The Arts & Science Center Southeast Arkansas hosted the Crossroad Festival: Exploring Jefferson County’s Cultural Heritage on Feb. 22-24. According to a press release, the festival is a three-day event exploring the region’s French, Quapaw Indian, and African American cultural heritage from its historic roots to contemporary iterations through the interpretive lens of film, music, dance, and living history.

“This history that we are exploring is new to a lot of people,” said Rachel Miller, executive director of the Arts & Science Center. “This is a great opportunity for the community to get to know what makes Pine Bluff and Jefferson County distinctive from other counties across the state.”

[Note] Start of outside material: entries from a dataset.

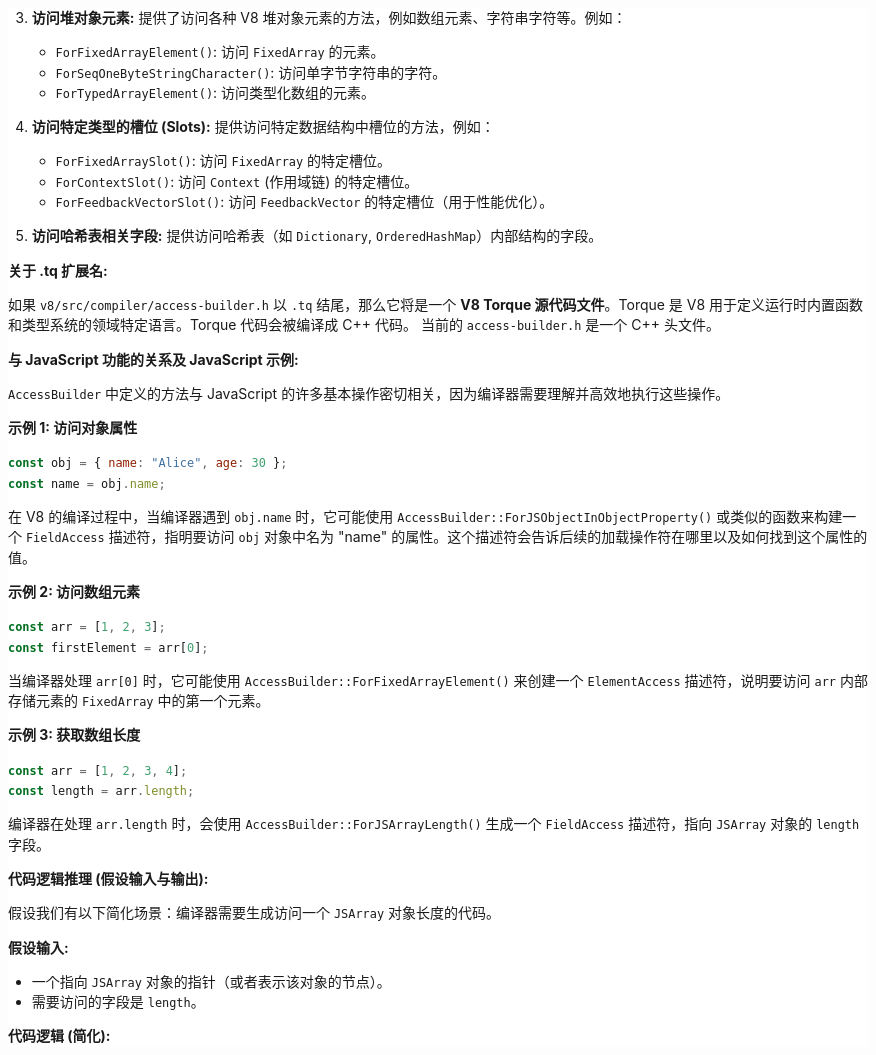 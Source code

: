 3. **访问堆对象元素:** 提供了访问各种 V8 堆对象元素的方法，例如数组元素、字符串字符等。例如：
   - `ForFixedArrayElement()`: 访问 `FixedArray` 的元素。
   - `ForSeqOneByteStringCharacter()`: 访问单字节字符串的字符。
   - `ForTypedArrayElement()`: 访问类型化数组的元素。

4. **访问特定类型的槽位 (Slots):**  提供访问特定数据结构中槽位的方法，例如：
   - `ForFixedArraySlot()`: 访问 `FixedArray` 的特定槽位。
   - `ForContextSlot()`: 访问 `Context` (作用域链) 的特定槽位。
   - `ForFeedbackVectorSlot()`: 访问 `FeedbackVector` 的特定槽位（用于性能优化）。

5. **访问哈希表相关字段:** 提供访问哈希表（如 `Dictionary`, `OrderedHashMap`）内部结构的字段。

**关于 .tq 扩展名:**

如果 `v8/src/compiler/access-builder.h` 以 `.tq` 结尾，那么它将是一个 **V8 Torque 源代码文件**。Torque 是 V8 用于定义运行时内置函数和类型系统的领域特定语言。Torque 代码会被编译成 C++ 代码。  当前的 `access-builder.h` 是一个 C++ 头文件。

**与 JavaScript 功能的关系及 JavaScript 示例:**

`AccessBuilder` 中定义的方法与 JavaScript 的许多基本操作密切相关，因为编译器需要理解并高效地执行这些操作。

**示例 1: 访问对象属性**

```javascript
const obj = { name: "Alice", age: 30 };
const name = obj.name;
```

在 V8 的编译过程中，当编译器遇到 `obj.name` 时，它可能使用 `AccessBuilder::ForJSObjectInObjectProperty()` 或类似的函数来构建一个 `FieldAccess` 描述符，指明要访问 `obj` 对象中名为 "name" 的属性。这个描述符会告诉后续的加载操作符在哪里以及如何找到这个属性的值。

**示例 2: 访问数组元素**

```javascript
const arr = [1, 2, 3];
const firstElement = arr[0];
```

当编译器处理 `arr[0]` 时，它可能使用 `AccessBuilder::ForFixedArrayElement()` 来创建一个 `ElementAccess` 描述符，说明要访问 `arr` 内部存储元素的 `FixedArray` 中的第一个元素。

**示例 3: 获取数组长度**

```javascript
const arr = [1, 2, 3, 4];
const length = arr.length;
```

编译器在处理 `arr.length` 时，会使用 `AccessBuilder::ForJSArrayLength()` 生成一个 `FieldAccess` 描述符，指向 `JSArray` 对象的 `length` 字段。

**代码逻辑推理 (假设输入与输出):**

假设我们有以下简化场景：编译器需要生成访问一个 `JSArray` 对象长度的代码。

**假设输入:**

- 一个指向 `JSArray` 对象的指针（或者表示该对象的节点）。
- 需要访问的字段是 `length`。

**代码逻辑 (简化):**
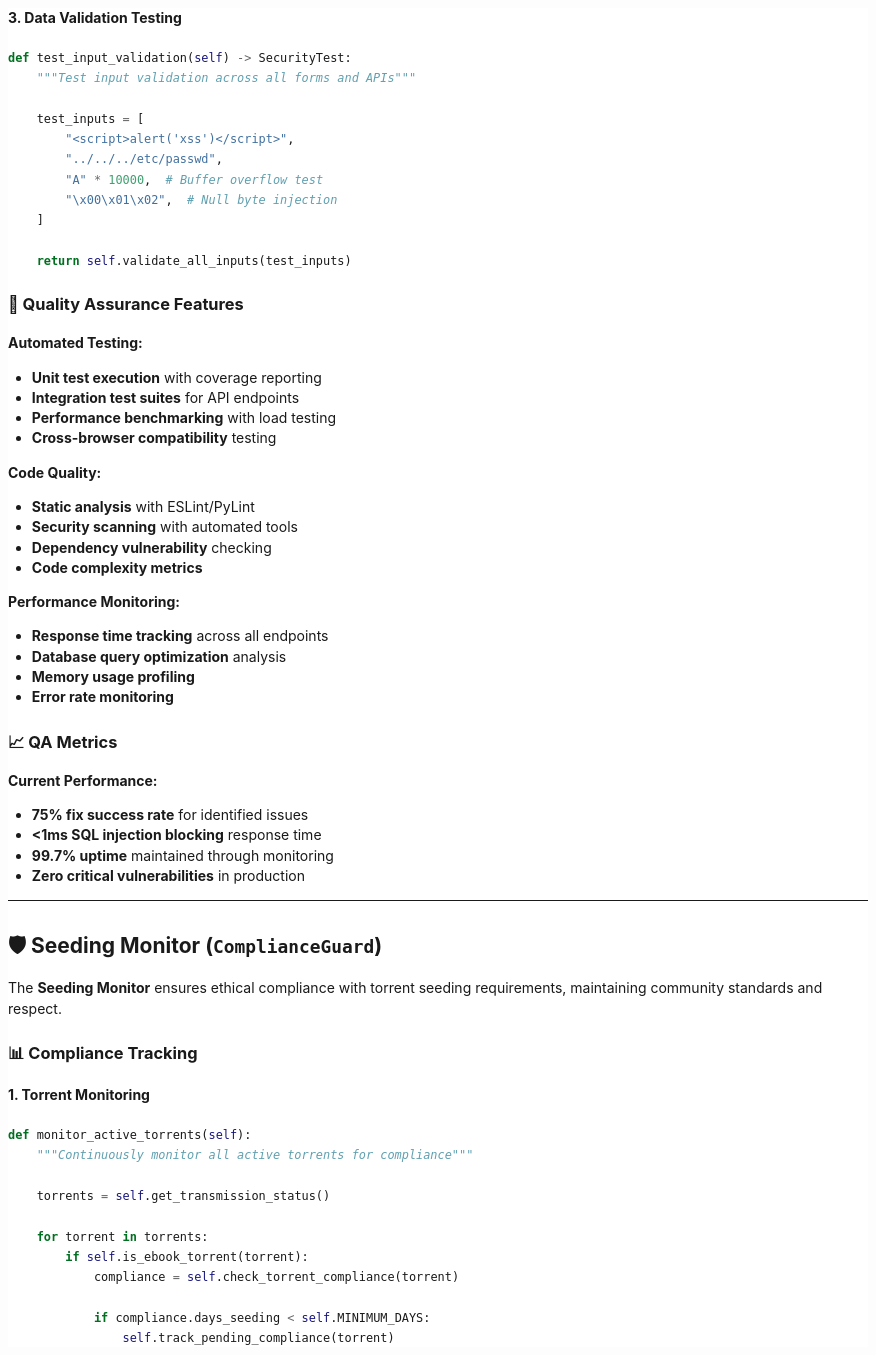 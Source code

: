 #### 3. **Data Validation Testing**
```python
def test_input_validation(self) -> SecurityTest:
    """Test input validation across all forms and APIs"""
    
    test_inputs = [
        "<script>alert('xss')</script>",
        "../../../etc/passwd",
        "A" * 10000,  # Buffer overflow test
        "\x00\x01\x02",  # Null byte injection
    ]
    
    return self.validate_all_inputs(test_inputs)
```

### 🧪 Quality Assurance Features

**Automated Testing:**
- **Unit test execution** with coverage reporting
- **Integration test suites** for API endpoints
- **Performance benchmarking** with load testing
- **Cross-browser compatibility** testing

**Code Quality:**
- **Static analysis** with ESLint/PyLint
- **Security scanning** with automated tools
- **Dependency vulnerability** checking
- **Code complexity metrics**

**Performance Monitoring:**
- **Response time tracking** across all endpoints
- **Database query optimization** analysis
- **Memory usage profiling**
- **Error rate monitoring**

### 📈 QA Metrics

**Current Performance:**
- **75% fix success rate** for identified issues
- **<1ms SQL injection blocking** response time
- **99.7% uptime** maintained through monitoring
- **Zero critical vulnerabilities** in production

---

## 🛡️ Seeding Monitor (`ComplianceGuard`)

The **Seeding Monitor** ensures ethical compliance with torrent seeding requirements, maintaining community standards and respect.

### 📊 Compliance Tracking

#### 1. **Torrent Monitoring**
```python
def monitor_active_torrents(self):
    """Continuously monitor all active torrents for compliance"""
    
    torrents = self.get_transmission_status()
    
    for torrent in torrents:
        if self.is_ebook_torrent(torrent):
            compliance = self.check_torrent_compliance(torrent)
            
            if compliance.days_seeding < self.MINIMUM_DAYS:
                self.track_pending_compliance(torrent)
```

Through film and discussion on Thursday, the festival explored the region’s French cultural heritage from colonial era Arkansas Post, along with the immigrants from Arkansas’s first European establishment who settled in Jefferson County and the evident cultural influences early immigration to the Mississippi River Valley region had on the diversity and development of contemporary Cajun and Creole music.

A screening of the recent documentary ”First Cousins: Cajun and Creole Music of South Louisiana” was shown, followed by a panel discussion featuring Dr. Linda Jones, Associate Professor of World Languages, Literatures & Cultures at the University of Arkansas, Dr. Moriah Istre (filmmaker) and Dr. Elista Istre (film producer) from Arkansas State University’s Heritage Studies PhD Program.

On Friday, the festival celebrated the achievements of Jefferson County-associated music legends “Big Bill” Broonzy, Sippie Wallace, Miles Davis, and Bobby Rush, who all helped shape the sounds of the Delta. The festival featured live performances by the Brian Austin Band, Detroit Johnny, Dianne Parker, and Milt Jackson & friends, narrated by Jimmy Cunningham of the Delta Rhythm & Bayous Alliance.

Saturday morning was dedicated to dance performances, traditional crafts and food ways demos by members of the Quapaw Tribe of Oklahoma in the Catherine M. Bellamy Theatre at ASC. Throughout the morning, traditional crafts demos were set -up in ASC’s galleries, and traditional foodstuff was prepared for attendees outside on the patio. Additionally, exhibit panels detailing the Quapaw’s presence in Jefferson County were on display during the entire Saturday event.

Saturday afternoon was dedicated to a living history program on prominent African American residents of Jefferson County by the Arkansas based, living history group, Voices in the Past, in the Bellamy Theatre. The group interpreted the stories of several of Pine Bluff and Jefferson County residents from the past, as well as WPA slave narratives collected from Jefferson County.

The festival is a free event and is supported in part by a major grant from the Arkansas Humanities Council and National Endowment for the Humanities. The event is locally sponsored by The City of Pine Bluff and Go Forward Pine Bluff.